Now, let's collect like terms:

by - ay = 0

And factor out the y:

y(b-a) = 0

Now, there are two possibilities: either y = 0, or (b - a) = 0.

If y = 0, then we can substitute y = 0 into either equation to solve for x. So, let's say y = 0.

x/a + 0/b = 1

x/a = 1

This means x = a.

If (b - a) = 0, then we have b = a. In this case, both equations are essentially the same equation repeated twice, so any value of x and y that satisfies one equation will satisfy the other. So we can't determine a unique solution in this case.

So, in conclusion, we have two possible solutions:

1) x = a, y = 0

2) If b = a, then there are infinitely many solutions.

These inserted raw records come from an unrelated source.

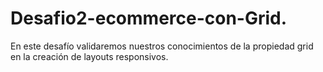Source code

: # Desafio2-ecommerce-con-Grid.

En este desafío validaremos nuestros conocimientos de la propiedad grid en la creación de
layouts responsivos. 
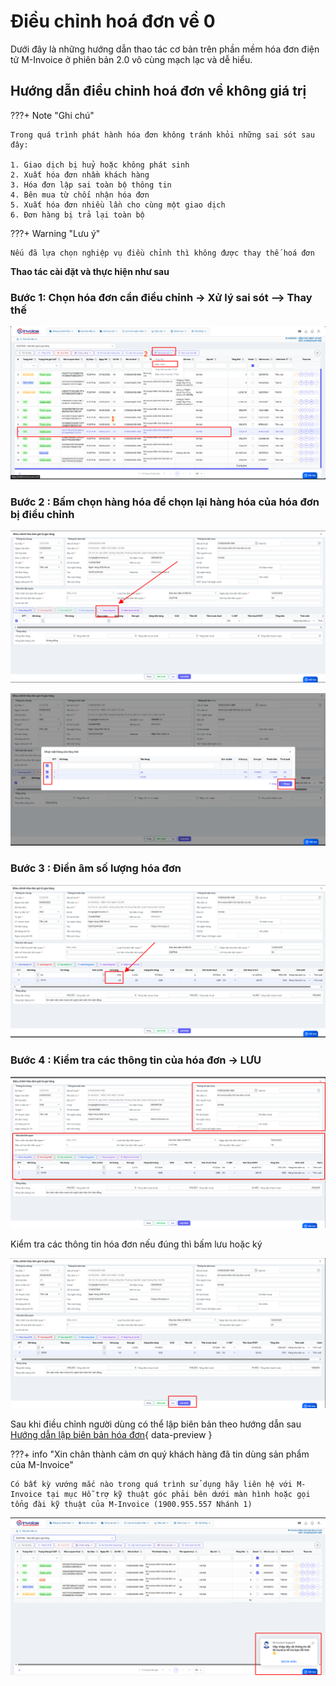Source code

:# **Điều chỉnh hoá đơn về 0**

Dưới đây là những hướng dẫn thao tác cơ bản trên phần mềm hóa đơn điện tử M-Invoice ở phiên bản 2.0 vô cùng mạch lạc và dễ hiểu.

## **Hướng dẫn điều chỉnh hoá đơn về không giá trị**

???+ Note "Ghi chú"

    Trong quá trình phát hành hóa đơn không tránh khỏi những sai sót sau đây:

    1. Giao dịch bị huỷ hoặc không phát sinh
    2. Xuất hóa đơn nhầm khách hàng
    3. Hóa đơn lập sai toàn bộ thông tin
    4. Bên mua từ chối nhận hóa đơn
    5. Xuất hóa đơn nhiều lần cho cùng một giao dịch
    6. Đơn hàng bị trả lại toàn bộ

???+ Warning "Lưu ý"

    Nếu đã lựa chọn nghiệp vụ điều chỉnh thì không được thay thế hoá đơn

**Thao tác cài đặt và thực hiện như sau**

### **Bước 1: Chọn hóa đơn cần điều chỉnh -> Xử lý sai sót --> Thay thế**

![Hình 1](../assets/images/invoice2/2.0_dieuchinhgiam_1.png)

### **Bước 2 : Bấm chọn hàng hóa để chọn lại hàng hóa của hóa đơn bị điều chỉnh**

![Hình 2](../assets/images/invoice2/2.0_dieuchinhgiam_2.png)

![Hình 3](../assets/images/invoice2/2.0_dieuchinhgiam_3.png)

### **Bước 3 : Điền âm số lượng hóa đơn**

![Hình 4](../assets/images/invoice2/2.0_dieuchinhgiam_4.png)

### **Bước 4 : Kiểm tra các thông tin của hóa đơn -> LƯU**

![Hình 5](../assets/images/invoice2/2.0_dieuchinhgiam_5.png)

Kiểm tra các thông tin hóa đơn nếu đúng thì bấm lưu hoặc ký

![Hình 6](../assets/images/invoice2/2.0_dieuchinhgiam_6.png)

Sau khi điều chỉnh người dùng có thể lập biên bản theo hướng dẫn sau [Hướng dẫn lập biên bản hóa đơn](lap-bien-ban-hoa-don.md#attribute-lists){ data-preview }

???+ info "Xin chân thành cảm ơn quý khách hàng đã tin dùng sản phẩm của M-Invoice"

    Có bất kỳ vướng mắc nào trong quá trình sử dụng hãy liên hệ với M-Invoice tại mục Hỗ trợ kỹ thuật góc phải bên dưới màn hình hoặc gọi tổng đài kỹ thuật của M-Invoice (1900.955.557 Nhánh 1)

![Hình 5](../assets/images/invoice2/hotro.png)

I hope that brings a smile to your face, my friend! Mathematics may be serious, but solving equations can still be a clowning good time.

## First, let's rewrite the given equations:

Equation 1: (x/a) + (y/b) = 1

Equation 2: (x/b) + (y/a) = 1

To solve this system of equations, we can use the method of substitution.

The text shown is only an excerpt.